I disagree. Although the arguments above are all sound, I think the effect of just a lower cost (eventually) green is not going to cause an avalanche of changes in the show market. I think this has been going on for some time and the real "nose under the tent" was the introduction of higher power diode lasers and the ability to side step the heavy, power hungry and delicate (and beautiful) ion lasers. I have built, now approaching, many projectors and when you add up all the costs, a 5W/$2,000 DPSS vs a 5W/$800 diode stack (fantasy for now, but eventually), there is not really a significant difference. What might happen is that companies that have charged a healthy sum for components such as scanners and software such as Pangolin may have to reduce their pricing as they become the cost limiting factor in a projector build.

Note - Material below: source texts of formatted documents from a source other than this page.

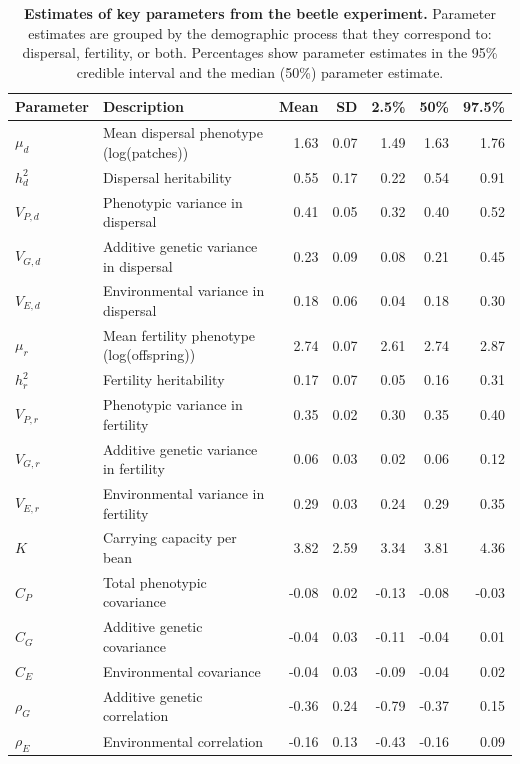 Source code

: \documentclass[11pt]{article}
\begin{document}
\renewcommand{\thetable}{\arabic{table}}
\setcounter{table}{0}

\newpage{}
\begin{table}[h]
\centering
\label{Estimates of key parameters from the beetle experiment}
\caption[Estimates of key parameters from the beetle experiment]{\textbf{Estimates of key parameters from the beetle experiment.} Parameter estimates are grouped by the demographic process that they correspond to: dispersal, fertility, or both. Percentages show parameter estimates in the 95\% credible interval and the median (50\%) parameter estimate.}\label{corr:estimates}\vspace{0.1in}
\begin{tabularx}{0.95\linewidth}{lXrrrrr}
\toprule
Parameter   & Description                               & Mean & SD   & 2.5\% & 50\% & 97.5\% \\ \midrule
$\mu_{d}$   & Mean dispersal phenotype (log(patches)) & 1.63 & 0.07 & 1.49   & 1.63 & 1.76   \\
$h^{2}_{d}$ & Dispersal heritability              & 0.55 & 0.17 & 0.22   & 0.54 & 0.91   \\
$V_{P,d}$   & Phenotypic variance in dispersal & 0.41 & 0.05 & 0.32   & 0.40 & 0.52   \\
$V_{G,d}$   & Additive genetic variance in dispersal & 0.23 & 0.09 & 0.08   & 0.21 & 0.45   \\
$V_{E,d}$   & Environmental variance in dispersal    & 0.18 & 0.06 & 0.04   & 0.18 & 0.30   \\ \midrule
$\mu_{r}$   & Mean fertility phenotype (log(offspring)) & 2.74 & 0.07 & 2.61   & 2.74 & 2.87   \\
$h^{2}_{r}$ & Fertility heritability              & 0.17 & 0.07 & 0.05   & 0.16 & 0.31   \\
$V_{P,r}$   & Phenotypic variance in fertility & 0.35 & 0.02 & 0.30   & 0.35 & 0.40   \\
$V_{G,r}$   & Additive genetic variance in fertility & 0.06 & 0.03 & 0.02   & 0.06 & 0.12   \\
$V_{E,r}$   & Environmental variance in fertility    & 0.29 & 0.03 & 0.24   & 0.29 & 0.35   \\
$K$         & Carrying capacity per bean              & 3.82 & 2.59 & 3.34   & 3.81 & 4.36   \\ \midrule
$C_{P}$     & Total phenotypic covariance    &-0.08 & 0.02 &-0.13   &-0.08 &-0.03   \\
$C_{G}$     & Additive genetic covariance &-0.04 & 0.03 &-0.11   &-0.04 & 0.01   \\
$C_{E}$     & Environmental covariance   &-0.04 & 0.03 &-0.09   &-0.04 & 0.02   \\
$\rho_{G}$  & Additive genetic correlation  &-0.36 & 0.24 &-0.79   &-0.37 & 0.15   \\
$\rho_{E}$  & Environmental correlation     &-0.16 & 0.13 &-0.43   &-0.16 & 0.09   \\
\bottomrule
\end{tabularx}
\end{table}
\end{document}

The manufacturers that have had control over the access to green such as Laserwave will have to evolve their market or die. I am working (right now, even today) with Bridge and Eric on this. But, that is free enterprise and this may push them to produce alternatives that they had no need to develop as long as they had the annuity with DPSS. I think that is good.
Andy,
I have a VERY CLEAR memory of the search for the correction optics for the Mitsu diodes. There is no magic here. It is straight forward geometrical optics. You were one of the first that actually tested and ran the diodes with a good combination of collimation and expansion optics. Well done! You frustrated many of us by not reveling the prescription that you were using that led you to your good results despite numerous requests. This caused many of us to have to reproduce your work independently without the benefit of your experience. It was like saying "I heard this fantastic joke, but...well I can't tell you" All I am asking (and that is why the sarcasm) is that you keep us informed so that others can benefit from your results and contribute even more themselves.